**DESCRIPTION OF THE TASK**
Nothing but the lines below between the line holding "Ruby Errors from" and the line holding "## Notes on", inclusive, should appear in the answer, each set down exactly.

(Beginning of SOURCE INFORMATION)

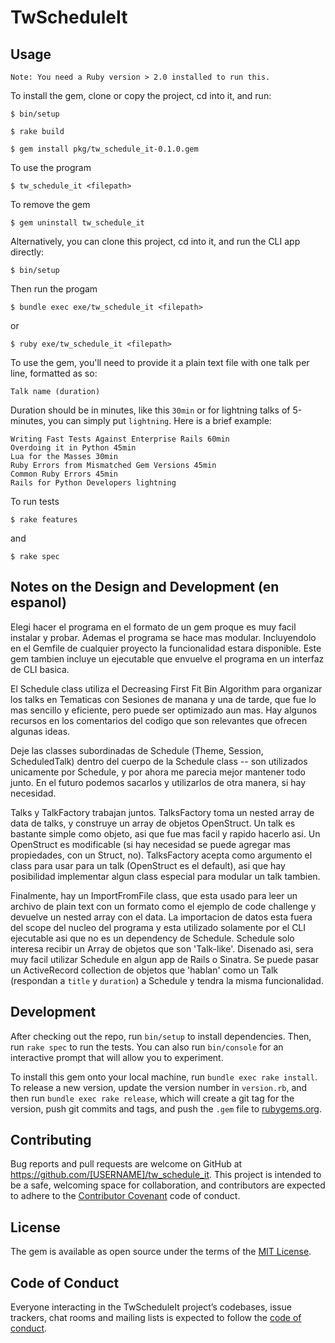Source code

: # TwScheduleIt

## Usage

    Note: You need a Ruby version > 2.0 installed to run this.


To install the gem, clone or copy the project, cd into it, and run:

    $ bin/setup

    $ rake build

    $ gem install pkg/tw_schedule_it-0.1.0.gem

To use the program

    $ tw_schedule_it <filepath>

To remove the gem

    $ gem uninstall tw_schedule_it

Alternatively, you can clone this project, cd into it, and run the CLI app directly:

    $ bin/setup

Then run the progam

    $ bundle exec exe/tw_schedule_it <filepath>

or

    $ ruby exe/tw_schedule_it <filepath>

To use the gem, you'll need to provide it a plain text file with one talk per line, formatted as so:

    Talk name (duration)

Duration should be in minutes, like this `30min` or for lightning talks of 5-minutes, you can simply put `lightning`. Here is a brief example:

    Writing Fast Tests Against Enterprise Rails 60min
    Overdoing it in Python 45min
    Lua for the Masses 30min
    Ruby Errors from Mismatched Gem Versions 45min
    Common Ruby Errors 45min
    Rails for Python Developers lightning 

To run tests

    $ rake features

and

    $ rake spec


## Notes on the Design and Development (en espanol)

Elegi hacer el programa en el formato de un gem proque es muy facil instalar y probar. Ademas el programa se hace mas modular. Incluyendolo en el Gemfile de cualquier proyecto la funcionalidad estara disponible. Este gem tambien incluye un ejecutable que envuelve el programa en un interfaz de CLI basica.

El Schedule class utiliza el Decreasing First Fit Bin Algorithm para organizar los talks en Tematicas con Sesiones de manana y una de tarde, que fue lo mas sencillo y eficiente, pero puede ser optimizado aun mas. Hay algunos recursos en los comentarios del codigo que son relevantes que ofrecen algunas ideas.

Deje las classes subordinadas de Schedule (Theme, Session, ScheduledTalk) dentro del cuerpo de la Schedule class -- son utilizados unicamente por Schedule, y por ahora me parecia mejor mantener todo junto. En el futuro podemos sacarlos y utilizarlos de otra manera, si hay necesidad.

Talks y TalkFactory trabajan juntos. TalksFactory toma un nested array de data de talks, y construye un array de objetos OpenStruct. Un talk es bastante simple como objeto, asi que fue mas facil y rapido hacerlo asi. Un OpenStruct es modificable (si hay necesidad se puede agregar mas propiedades, con un Struct, no). TalksFactory acepta como argumento el class para usar para un talk (OpenStruct es el default), asi que hay posibilidad implementar algun class especial para modular un talk tambien.

Finalmente, hay un ImportFromFile class, que esta usado para leer un archivo de plain text con un formato como el ejemplo de code challenge y devuelve un nested array con el data. La importacion de datos esta fuera del scope del nucleo del programa y esta utilizado solamente por el CLI ejecutable asi que no es un dependency de Schedule. Schedule solo interesa recibir un Array de objetos que son 'Talk-like'. Disenado asi, sera muy facil utilizar Schedule en algun app de Rails o Sinatra. Se puede pasar un ActiveRecord collection de objetos que 'hablan' como un Talk (respondan a `title` y `duration`) a Schedule y tendra la misma funcionalidad.

## Development

After checking out the repo, run `bin/setup` to install dependencies. Then, run `rake spec` to run the tests. You can also run `bin/console` for an interactive prompt that will allow you to experiment.

To install this gem onto your local machine, run `bundle exec rake install`. To release a new version, update the version number in `version.rb`, and then run `bundle exec rake release`, which will create a git tag for the version, push git commits and tags, and push the `.gem` file to [rubygems.org](https://rubygems.org).

## Contributing

Bug reports and pull requests are welcome on GitHub at https://github.com/[USERNAME]/tw_schedule_it. This project is intended to be a safe, welcoming space for collaboration, and contributors are expected to adhere to the [Contributor Covenant](http://contributor-covenant.org) code of conduct.

## License

The gem is available as open source under the terms of the [MIT License](http://opensource.org/licenses/MIT).

## Code of Conduct

Everyone interacting in the TwScheduleIt project’s codebases, issue trackers, chat rooms and mailing lists is expected to follow the [code of conduct](https://github.com/[USERNAME]/tw_schedule_it/blob/master/CODE_OF_CONDUCT.md).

(End of SOURCE INFORMATION)

**SOLUTION TO THIS TASK**
    Ruby Errors from Mismatched Gem Versions 45min
    Common Ruby Errors 45min
    Rails for Python Developers lightning 

To run tests

    $ rake features

and

    $ rake spec


## Notes on the Design and Development (en espanol)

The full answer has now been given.